What is a typical seller concession?
Seller concessions can encompass a wide range of closing costs. But a few common concessions include:
- VA funding fee: Borrowers face a VA funding fee to finalize a VA home loan. Sellers can pay this unavoidable fee for the borrower.
- Pre-paid property taxes: Sellers have the option to pre-pay for the buyer’s property taxes at closing.
- Legal fees: If legal services are required during a transaction, the costs can add up quickly.
- Pre-paid insurance premiums: Like property taxes, sellers can choose to pre-pay the buyer’s insurance premiums for the term.
From the buyer’s point of view, seller concessions might make a home purchase more affordable upfront. As a seller, offering concessions that lower a buyer’s out-of-pocket costs can make your listing more competitive, especially in a buyer’s market.

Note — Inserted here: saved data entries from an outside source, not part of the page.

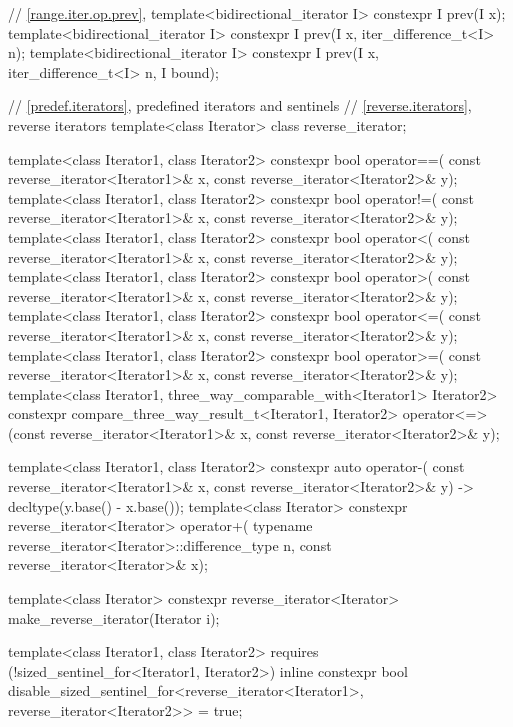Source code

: \begin{codeblock}
{{    // \ref{range.iter.op.prev}, 
    template<bidirectional_iterator I>
      constexpr I prev(I x);
    template<bidirectional_iterator I>
      constexpr I prev(I x, iter_difference_t<I> n);
    template<bidirectional_iterator I>
      constexpr I prev(I x, iter_difference_t<I> n, I bound);
  }

  // \ref{predef.iterators}, predefined iterators and sentinels
  // \ref{reverse.iterators}, reverse iterators
  template<class Iterator> class reverse_iterator;

  template<class Iterator1, class Iterator2>
    constexpr bool operator==(
      const reverse_iterator<Iterator1>& x,
      const reverse_iterator<Iterator2>& y);
  template<class Iterator1, class Iterator2>
    constexpr bool operator!=(
      const reverse_iterator<Iterator1>& x,
      const reverse_iterator<Iterator2>& y);
  template<class Iterator1, class Iterator2>
    constexpr bool operator<(
      const reverse_iterator<Iterator1>& x,
      const reverse_iterator<Iterator2>& y);
  template<class Iterator1, class Iterator2>
    constexpr bool operator>(
      const reverse_iterator<Iterator1>& x,
      const reverse_iterator<Iterator2>& y);
  template<class Iterator1, class Iterator2>
    constexpr bool operator<=(
      const reverse_iterator<Iterator1>& x,
      const reverse_iterator<Iterator2>& y);
  template<class Iterator1, class Iterator2>
    constexpr bool operator>=(
      const reverse_iterator<Iterator1>& x,
      const reverse_iterator<Iterator2>& y);
  template<class Iterator1, three_way_comparable_with<Iterator1> Iterator2>
    constexpr compare_three_way_result_t<Iterator1, Iterator2>
      operator<=>(const reverse_iterator<Iterator1>& x,
                  const reverse_iterator<Iterator2>& y);

  template<class Iterator1, class Iterator2>
    constexpr auto operator-(
      const reverse_iterator<Iterator1>& x,
      const reverse_iterator<Iterator2>& y) -> decltype(y.base() - x.base());
  template<class Iterator>
    constexpr reverse_iterator<Iterator>
      operator+(
    typename reverse_iterator<Iterator>::difference_type n,
    const reverse_iterator<Iterator>& x);

  template<class Iterator>
    constexpr reverse_iterator<Iterator> make_reverse_iterator(Iterator i);

  template<class Iterator1, class Iterator2>
      requires (!sized_sentinel_for<Iterator1, Iterator2>)
    inline constexpr bool disable_sized_sentinel_for<reverse_iterator<Iterator1>,
                                                     reverse_iterator<Iterator2>> = true;

}
\end{codeblock}
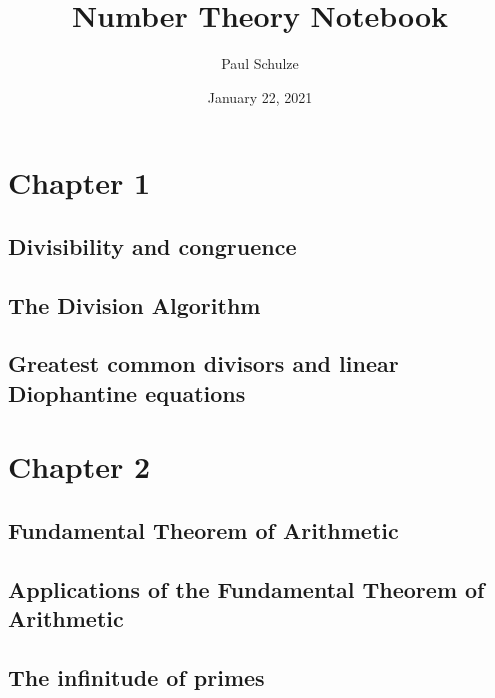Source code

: \documentclass{article}
\title{Number Theory Notebook}
\author{Paul Schulze}
\date{January 22, 2021}
\numberwithin{equation}{thm}
\begin{document}
\maketitle



\section{Chapter 1}


\subsection*{Divisibility and congruence}




\subsection*{The Division Algorithm}




\subsection*{Greatest common divisors and linear Diophantine equations}





\pagebreak



\section{Chapter 2}


\subsection*{Fundamental Theorem of Arithmetic}




\subsection*{Applications of the Fundamental Theorem of Arithmetic}




\subsection*{The infinitude of primes}
\end{document}
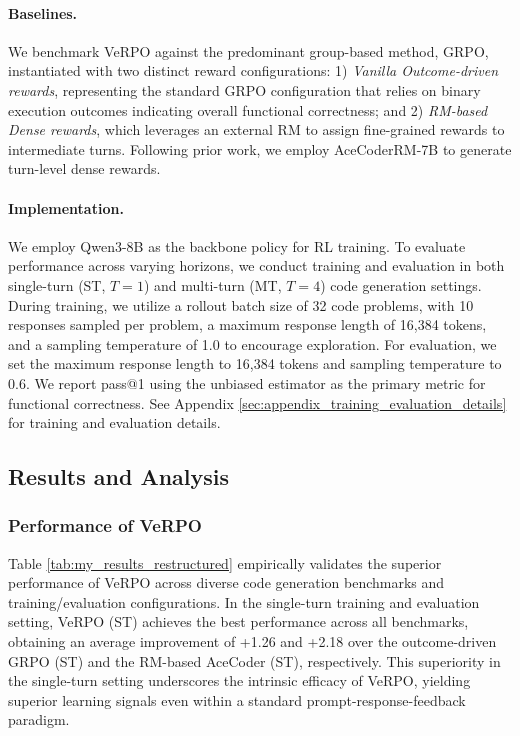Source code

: \documentclass[11pt]{article}
\begin{document}
\paragraph{Baselines.}  We benchmark VeRPO against the predominant group-based method, GRPO, instantiated with two distinct reward configurations: 1) \textit{Vanilla Outcome-driven rewards}, representing the standard GRPO configuration that relies on binary execution outcomes indicating overall functional correctness; and 2) \textit{RM-based Dense rewards},  which leverages an external RM to assign fine-grained rewards to intermediate turns. Following prior work, we employ AceCoderRM-7B \cite{zeng-etal-2025-acecoder} to generate turn-level dense rewards.

\paragraph{Implementation.}  We employ Qwen3-8B as the backbone policy for RL training. To evaluate performance across varying horizons, we conduct training and evaluation in both single-turn (ST, $T=1$) and multi-turn (MT, $T=4$) code generation settings. During training, we utilize a rollout batch size of 32 code problems, with 10 responses sampled per problem, a maximum response length of 16,384 tokens, and a sampling temperature of 1.0 to encourage exploration. For evaluation, we set the maximum response length to 16,384 tokens and sampling temperature to 0.6. We report pass@1 using the unbiased estimator \cite{chen2021humaneval} as the primary metric for functional correctness. See Appendix \ref{sec:appendix_training_evaluation_details} for training and evaluation details.

\subsection{Results and Analysis}
\subsubsection{Performance of VeRPO}\label{Performance}
Table \ref{tab:my_results_restructured} empirically validates the superior performance of VeRPO across diverse code generation benchmarks and training/evaluation configurations.
In the single-turn training and evaluation setting, VeRPO (ST) achieves the best performance across all benchmarks, obtaining an average improvement of +1.26 and +2.18 over the outcome-driven GRPO (ST) and the RM-based AceCoder (ST), respectively. This superiority in the single-turn setting underscores the intrinsic efficacy of VeRPO, yielding superior learning signals even within a standard prompt-response-feedback paradigm.
\end{document}
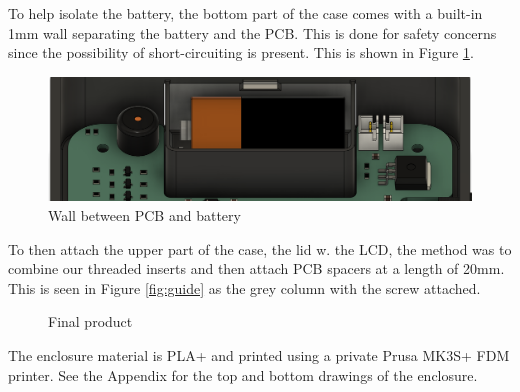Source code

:To help isolate the battery, the bottom part of the case comes with a built-in 1mm wall separating the battery and the PCB. This is done for safety concerns since the possibility of short-circuiting is present. This is shown in Figure \ref{fig:batiso}.
\begin{figure}[h]
    \centering
    \includegraphics[width=0.855\linewidth]{images/batiso.png}
    \caption{Wall between PCB and battery}
    \label{fig:batiso}
\end{figure}
\newpage 
\noindent 
To then attach the upper part of the case, the lid w. the LCD, the method was to combine our threaded inserts and then attach PCB spacers at a length of 20mm. This is seen in Figure \ref{fig:guide} as the grey column with the screw attached.

\begin{figure}[h]
  \centering
  \hfill
  \caption{Final product}
  \label{fig:lid}
\end{figure}

\noindent The enclosure material is PLA+ and printed using a private Prusa MK3S+ FDM printer. See the Appendix for the top and bottom drawings of the enclosure.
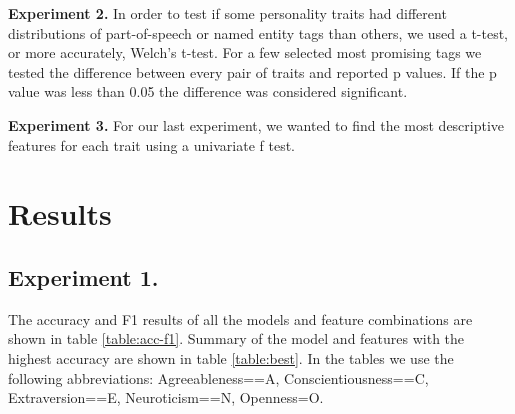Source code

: \documentclass[10pt, a4paper]{article}
\begin{document}
\textbf{Experiment 2.}  In order to test if some personality traits had different distributions of part-of-speech or named entity tags than others, we used a t-test, or more accurately, Welch's t-test.
For a few selected most promising tags we tested the difference between every pair of traits and reported p values.
If the p value was less than 0.05 the difference was considered significant.

\textbf{Experiment 3.} For our last experiment, we wanted to find the most descriptive features for each trait using a univariate f test.

\section{Results}

\subsection{Experiment 1.}
The accuracy and F1 results of all the models and feature combinations are shown in table \ref{table:acc-f1}.
Summary of the model and features with the highest accuracy are shown in table \ref{table:best}.
In the tables we use the following abbreviations: Agreeableness==A, Conscientiousness==C, Extraversion==E, Neuroticism==N, Openness=O.
\end{document}
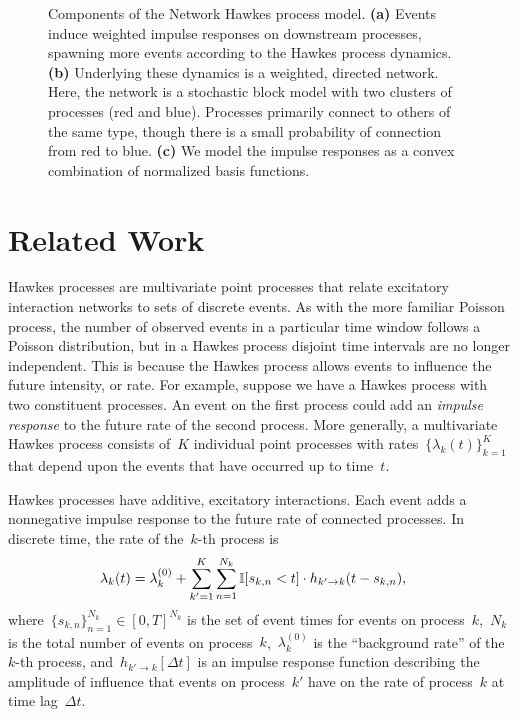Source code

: \begin{figure}[t]
\begin{center}
\begin{subfigure}[b]{2.10in}
      \label{fig:hawkes_c}
    \end{subfigure}
  \end{center}
  \caption[Components of the discrete time Hawkes process model]{
    Components of the Network Hawkes process model.
    \textbf{(a)} Events induce weighted impulse responses on downstream processes, spawning more events according to the Hawkes process dynamics.
    \textbf{(b)} Underlying these dynamics is a weighted, directed network. Here, the network is a stochastic block model with two clusters of processes (red and blue). Processes primarily connect to others of the same type, though there is a small probability of connection from red to blue.
    \textbf{(c)} We model the impulse responses as a convex combination of normalized basis functions.}
\label{fig:hawkes}
\end{figure}

\section{Related Work}
Hawkes processes \cite{Hawkes-1971} are multivariate point processes that relate excitatory interaction networks to sets of discrete events. 
As with the more familiar Poisson process, the number of observed events in a particular time window follows a Poisson distribution, 
but in a Hawkes process disjoint time intervals are no longer independent.
This is because the Hawkes process allows events to influence the future intensity, or rate.
For example, suppose we have a Hawkes process with two constituent processes.
An event on the first process could add an \emph{impulse response} to the future rate of the second process.
More generally, a multivariate Hawkes process consists of~$K$ individual point processes with rates~${\{\lambda_k(t)\}_{k=1}^K}$ that depend upon the events that have occurred up to time~$t$.   

Hawkes processes have additive, excitatory interactions.
Each event adds a nonnegative impulse response to the future rate of connected processes.
In discrete time, the rate of the~$k$-th process is
\begin{align}
\label{eq:cont_hawkes_rate}
 \lambda_{k}(t) &= \lambda_k^{(0)} + \sum_{k' = 1}^K \sum_{n=1}^{N_k} \mathbb{I}[s_{k,n}<t] \cdot h_{k' \to k}(t-s_{k,n}),
\end{align}
where~${\{s_{k,n}\}_{n=1}^{N_k} \in [0,T]^{N_k}}$ is the set of event times for events on process~$k$,~$N_k$ is the total number of events on process~$k$,~$\lambda_k^{(0)}$ is the ``background rate'' of the~$k$-th process, and~${h_{k' \to k}[\Delta t]}$ is an impulse response function describing the amplitude of influence that events on process~$k'$ have on the rate of process~$k$ at time lag~${\Delta t}$.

How do VA seller concessions work
VA seller concessions generally come up during the home sale negotiation. Depending on the situation, the buyer might ask for seller concessions or the seller might offer concessions without prompting.
Once the buyer and seller agree to seller concessions, these details are added to the transaction contract. At closing, the seller pays the seller concessions.
VA home loan seller concessions guidelines
In many ways, VA home loans come with different guidelines from other types of mortgages. But, in terms of seller concessions, the VA home loan guidelines are relatively straightforward.
The seller has the ability to make concessions and cover different types of closing costs for the buyer. Some common seller concessions include covering the VA funding fee and some insurance costs.
What are the maximum seller concessions for a VA loan?
The U.S. Department of Veterans Affairs allows sellers and builders to cover some or all of a buyer’s closing costs. But the maximum for seller concessions, excluding closing costs, is capped at 4% of the reasonable value of the home.
You’ll find the home’s reasonable value in your VA Notice of Value document, which your lender should provide to you.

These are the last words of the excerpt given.